::: Extracted data
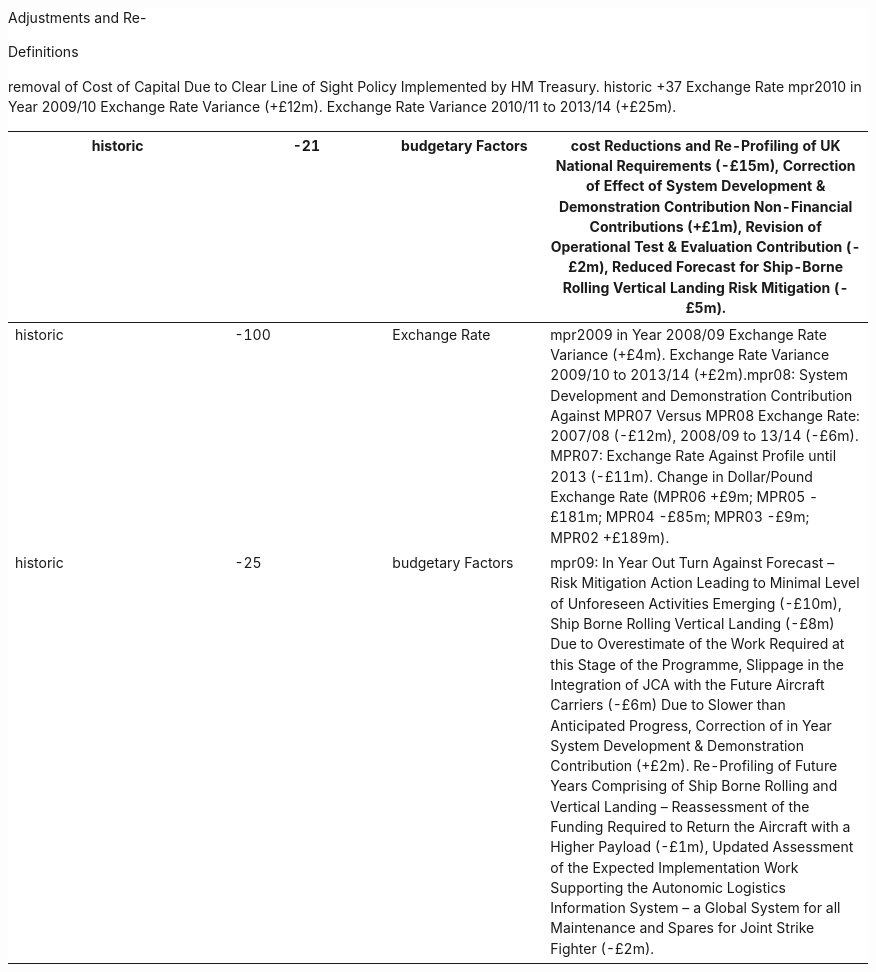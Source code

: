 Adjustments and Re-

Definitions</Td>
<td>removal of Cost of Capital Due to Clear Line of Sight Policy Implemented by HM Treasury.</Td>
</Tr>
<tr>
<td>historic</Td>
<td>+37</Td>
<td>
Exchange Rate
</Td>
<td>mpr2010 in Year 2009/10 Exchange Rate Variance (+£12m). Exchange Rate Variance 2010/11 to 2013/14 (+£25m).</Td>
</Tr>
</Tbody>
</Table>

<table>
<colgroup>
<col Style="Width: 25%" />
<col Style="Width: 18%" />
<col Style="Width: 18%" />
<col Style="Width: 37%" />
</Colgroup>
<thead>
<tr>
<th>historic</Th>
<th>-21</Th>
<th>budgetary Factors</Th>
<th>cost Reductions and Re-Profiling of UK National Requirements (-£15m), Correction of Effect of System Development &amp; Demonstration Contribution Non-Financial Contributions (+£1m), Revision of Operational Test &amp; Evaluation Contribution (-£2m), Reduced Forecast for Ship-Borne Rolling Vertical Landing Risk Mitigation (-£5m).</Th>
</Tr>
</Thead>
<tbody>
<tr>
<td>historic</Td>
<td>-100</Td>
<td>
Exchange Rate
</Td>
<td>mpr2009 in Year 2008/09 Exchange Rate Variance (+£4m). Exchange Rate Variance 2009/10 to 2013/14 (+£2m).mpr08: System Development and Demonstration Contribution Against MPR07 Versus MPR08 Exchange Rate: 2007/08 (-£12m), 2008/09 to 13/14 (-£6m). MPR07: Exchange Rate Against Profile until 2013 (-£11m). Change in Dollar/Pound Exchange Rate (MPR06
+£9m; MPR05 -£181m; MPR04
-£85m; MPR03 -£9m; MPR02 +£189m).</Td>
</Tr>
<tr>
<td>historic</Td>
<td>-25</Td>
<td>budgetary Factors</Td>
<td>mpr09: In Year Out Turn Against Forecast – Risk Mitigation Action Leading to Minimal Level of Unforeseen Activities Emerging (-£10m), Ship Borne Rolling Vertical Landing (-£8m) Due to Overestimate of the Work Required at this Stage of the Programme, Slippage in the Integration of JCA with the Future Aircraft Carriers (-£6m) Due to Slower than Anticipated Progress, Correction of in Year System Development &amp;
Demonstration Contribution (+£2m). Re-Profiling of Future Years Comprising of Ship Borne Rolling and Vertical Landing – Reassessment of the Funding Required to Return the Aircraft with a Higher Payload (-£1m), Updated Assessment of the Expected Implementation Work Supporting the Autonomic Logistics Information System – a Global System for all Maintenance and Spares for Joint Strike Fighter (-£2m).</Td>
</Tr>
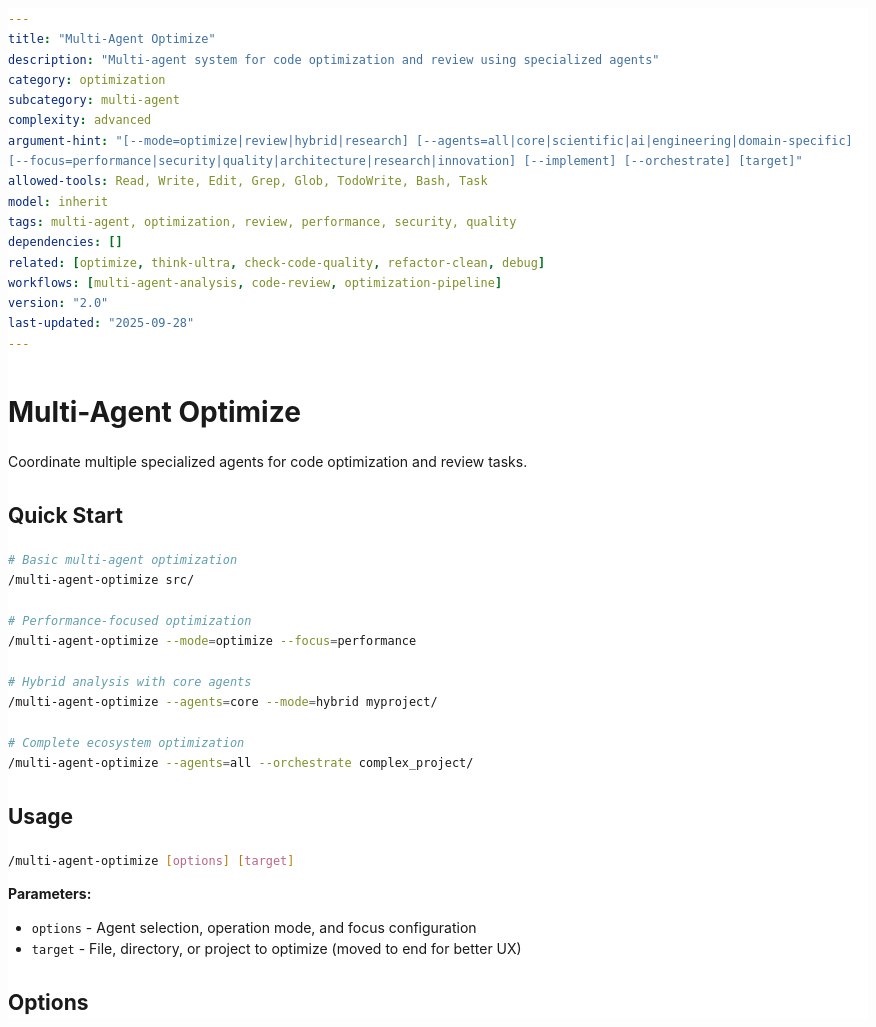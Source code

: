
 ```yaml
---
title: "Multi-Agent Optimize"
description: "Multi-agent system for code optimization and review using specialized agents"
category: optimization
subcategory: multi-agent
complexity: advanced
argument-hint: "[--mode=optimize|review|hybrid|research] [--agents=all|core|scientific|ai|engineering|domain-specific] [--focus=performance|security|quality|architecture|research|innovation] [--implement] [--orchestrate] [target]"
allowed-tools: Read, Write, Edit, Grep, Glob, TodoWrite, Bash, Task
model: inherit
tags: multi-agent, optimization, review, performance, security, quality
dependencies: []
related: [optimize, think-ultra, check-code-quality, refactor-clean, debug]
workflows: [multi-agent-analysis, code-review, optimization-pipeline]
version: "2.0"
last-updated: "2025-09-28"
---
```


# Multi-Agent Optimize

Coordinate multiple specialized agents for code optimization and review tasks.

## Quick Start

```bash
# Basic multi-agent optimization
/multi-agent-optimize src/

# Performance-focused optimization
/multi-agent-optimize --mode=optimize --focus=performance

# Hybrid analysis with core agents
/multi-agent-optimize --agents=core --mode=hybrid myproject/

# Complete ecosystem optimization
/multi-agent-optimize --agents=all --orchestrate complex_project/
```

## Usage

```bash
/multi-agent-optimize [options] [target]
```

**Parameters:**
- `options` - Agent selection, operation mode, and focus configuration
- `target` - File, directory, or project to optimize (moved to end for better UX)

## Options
::::::
## What is required
The lines above that hold "optimization" are the result; show every one of them.

## Answer for this exercise
description: "Multi-agent system for code optimization and review using specialized agents"
category: optimization
tags: multi-agent, optimization, review, performance, security, quality
workflows: [multi-agent-analysis, code-review, optimization-pipeline]
Coordinate multiple specialized agents for code optimization and review tasks.
# Basic multi-agent optimization
# Performance-focused optimization
# Complete ecosystem optimization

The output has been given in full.